简体   繁体   中英

Garbage in file after truncate(0) in Python

Assume there is a file test.txt containing a string 'test' .

Now, consider the following Python code:

f = open('test', 'r+')
f.read()
f.truncate(0)
f.write('passed')
f.flush();

Now I expect test.txt to contain 'passed' now, however there are additionally some strange symbols!

Update: flush after truncate does not help.

Yeah, that's true that truncate() doesn't move the position, but said that, is simple as death:

f.read()
f.seek(0)
f.truncate(0)
f.close()

this is perfectly working ;)

This is because truncate doesn't change the stream position.

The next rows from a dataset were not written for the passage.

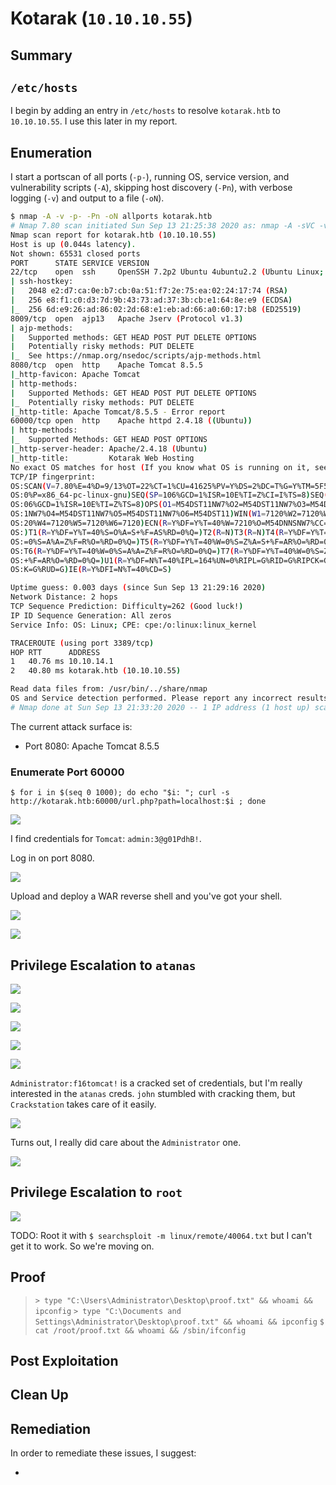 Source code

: # Kotarak (`10.10.10.55`)

## Summary

## `/etc/hosts`

I begin by adding an entry in `/etc/hosts` to resolve `kotarak.htb` to `10.10.10.55`. I use this later in my report.

## Enumeration

I start a portscan of all ports (`-p-`), running OS, service version, and vulnerability scripts (`-A`), skipping host discovery (`-Pn`), with verbose logging (`-v`) and output to a file (`-oN`).

```bash
$ nmap -A -v -p- -Pn -oN allports kotarak.htb
# Nmap 7.80 scan initiated Sun Sep 13 21:25:38 2020 as: nmap -A -sVC -v -p- -Pn -oA allports kotarak.htb
Nmap scan report for kotarak.htb (10.10.10.55)
Host is up (0.044s latency).
Not shown: 65531 closed ports
PORT      STATE SERVICE VERSION
22/tcp    open  ssh     OpenSSH 7.2p2 Ubuntu 4ubuntu2.2 (Ubuntu Linux; protocol 2.0)
| ssh-hostkey: 
|   2048 e2:d7:ca:0e:b7:cb:0a:51:f7:2e:75:ea:02:24:17:74 (RSA)
|   256 e8:f1:c0:d3:7d:9b:43:73:ad:37:3b:cb:e1:64:8e:e9 (ECDSA)
|_  256 6d:e9:26:ad:86:02:2d:68:e1:eb:ad:66:a0:60:17:b8 (ED25519)
8009/tcp  open  ajp13   Apache Jserv (Protocol v1.3)
| ajp-methods: 
|   Supported methods: GET HEAD POST PUT DELETE OPTIONS
|   Potentially risky methods: PUT DELETE
|_  See https://nmap.org/nsedoc/scripts/ajp-methods.html
8080/tcp  open  http    Apache Tomcat 8.5.5
|_http-favicon: Apache Tomcat
| http-methods: 
|   Supported Methods: GET HEAD POST PUT DELETE OPTIONS
|_  Potentially risky methods: PUT DELETE
|_http-title: Apache Tomcat/8.5.5 - Error report
60000/tcp open  http    Apache httpd 2.4.18 ((Ubuntu))
| http-methods: 
|_  Supported Methods: GET HEAD POST OPTIONS
|_http-server-header: Apache/2.4.18 (Ubuntu)
|_http-title:         Kotarak Web Hosting        
No exact OS matches for host (If you know what OS is running on it, see https://nmap.org/submit/ ).
TCP/IP fingerprint:
OS:SCAN(V=7.80%E=4%D=9/13%OT=22%CT=1%CU=41625%PV=Y%DS=2%DC=T%G=Y%TM=5F5ED67
OS:0%P=x86_64-pc-linux-gnu)SEQ(SP=106%GCD=1%ISR=10E%TI=Z%CI=I%TS=8)SEQ(SP=1
OS:06%GCD=1%ISR=10E%TI=Z%TS=8)OPS(O1=M54DST11NW7%O2=M54DST11NW7%O3=M54DNNT1
OS:1NW7%O4=M54DST11NW7%O5=M54DST11NW7%O6=M54DST11)WIN(W1=7120%W2=7120%W3=71
OS:20%W4=7120%W5=7120%W6=7120)ECN(R=Y%DF=Y%T=40%W=7210%O=M54DNNSNW7%CC=Y%Q=
OS:)T1(R=Y%DF=Y%T=40%S=O%A=S+%F=AS%RD=0%Q=)T2(R=N)T3(R=N)T4(R=Y%DF=Y%T=40%W
OS:=0%S=A%A=Z%F=R%O=%RD=0%Q=)T5(R=Y%DF=Y%T=40%W=0%S=Z%A=S+%F=AR%O=%RD=0%Q=)
OS:T6(R=Y%DF=Y%T=40%W=0%S=A%A=Z%F=R%O=%RD=0%Q=)T7(R=Y%DF=Y%T=40%W=0%S=Z%A=S
OS:+%F=AR%O=%RD=0%Q=)U1(R=Y%DF=N%T=40%IPL=164%UN=0%RIPL=G%RID=G%RIPCK=G%RUC
OS:K=G%RUD=G)IE(R=Y%DFI=N%T=40%CD=S)

Uptime guess: 0.003 days (since Sun Sep 13 21:29:16 2020)
Network Distance: 2 hops
TCP Sequence Prediction: Difficulty=262 (Good luck!)
IP ID Sequence Generation: All zeros
Service Info: OS: Linux; CPE: cpe:/o:linux:linux_kernel

TRACEROUTE (using port 3389/tcp)
HOP RTT      ADDRESS
1   40.76 ms 10.10.14.1
2   40.80 ms kotarak.htb (10.10.10.55)

Read data files from: /usr/bin/../share/nmap
OS and Service detection performed. Please report any incorrect results at https://nmap.org/submit/ .
# Nmap done at Sun Sep 13 21:33:20 2020 -- 1 IP address (1 host up) scanned in 461.79 seconds

```

The current attack surface is:

- Port 8080: Apache Tomcat 8.5.5

### Enumerate Port 60000

`$ for i in $(seq 0 1000); do echo "$i: "; curl -s http://kotarak.htb:60000/url.php?path=localhost:$i ; done`

![](img/2020-09-14-04-25-04.png)

I find credentials for `Tomcat`: `admin:3@g01PdhB!`.

Log in on port 8080.

![](img/2020-09-14-04-26-06.png)

Upload and deploy a WAR reverse shell and you've got your shell.

![](img/2020-09-14-04-27-47.png)

![](img/2020-09-14-04-27-56.png)

## Privilege Escalation to `atanas`

![](img/2020-09-14-06-11-14.png)

![](img/2020-09-14-06-38-40.png)

![](img/2020-09-14-06-38-51.png)

![](img/2020-09-14-06-39-07.png)

![](img/2020-09-14-06-41-23.png)

`Administrator:f16tomcat!` is a cracked set of credentials, but I'm really interested in the `atanas` creds. `john` stumbled with cracking them, but `Crackstation` takes care of it easily.

![](img/2020-09-14-06-43-02.png)

Turns out, I really did care about the `Administrator` one.

![](img/2020-09-14-06-45-49.png)

## Privilege Escalation to `root`

![](img/2020-09-14-20-43-14.png)

TODO: Root it with `$ searchsploit -m linux/remote/40064.txt` but I can't get it to work. So we're moving on.

## Proof

> `> type "C:\Users\Administrator\Desktop\proof.txt" && whoami && ipconfig`
> `> type "C:\Documents and Settings\Administrator\Desktop\proof.txt" && whoami && ipconfig`
> `$ cat /root/proof.txt && whoami && /sbin/ifconfig`

## Post Exploitation

## Clean Up

## Remediation

In order to remediate these issues, I suggest:

-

When you read() the file, you move the position to the end. So successive write s will write to file from that position. However, when you call flush() , it seems not only it tries to write the buffer to the file, but also does some error checking and fixes the current file position. When Flush() is called after the truncate(0) , writes nothing (buffer is empty), then checks the file size and places the position at the first applicable place (which is 0 ).

UPDATE

Python's file function are NOT just wrappers around the C standard library equivalents, but knowing the C functions helps knowing what is happening more precisely.

From the ftruncate man page :

The value of the seek pointer is not modified by a call to ftruncate().

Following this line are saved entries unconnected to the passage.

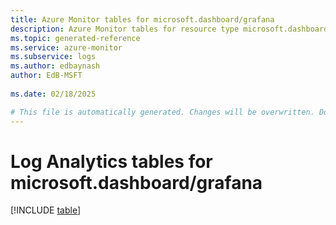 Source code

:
 ```yaml
---
title: Azure Monitor tables for microsoft.dashboard/grafana
description: Azure Monitor tables for resource type microsoft.dashboard/grafana
ms.topic: generated-reference
ms.service: azure-monitor
ms.subservice: logs
ms.author: edbaynash
author: EdB-MSFT
   
ms.date: 02/18/2025

# This file is automatically generated. Changes will be overwritten. Do not change this file directly.
---
```


# Log Analytics tables for microsoft.dashboard/grafana  

[!INCLUDE [table](~/reusable-content/ce-skilling/azure/includes/azure-monitor/reference/tables/microsoft-dashboard_grafana-include.md)]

From the fflush man page :

If stream points to an input stream or an update stream into which the most recent operation was input, that stream is flushed if it is seekable and is not already at end-of-file. Flushing an input stream discards any buffered input and adjusts the file pointer such that the next input operation accesses the byte after the last one read.

This means if you put flush before truncate it has no effect. I checked and it was so.

But for putting flush after truncate :

If stream points to an output stream or an update stream in which the most recent operation was not input, fflush() causes any unwritten data for that stream to be written to the file, and the st_ctime and st_mtime fields of the underlying file are marked for update.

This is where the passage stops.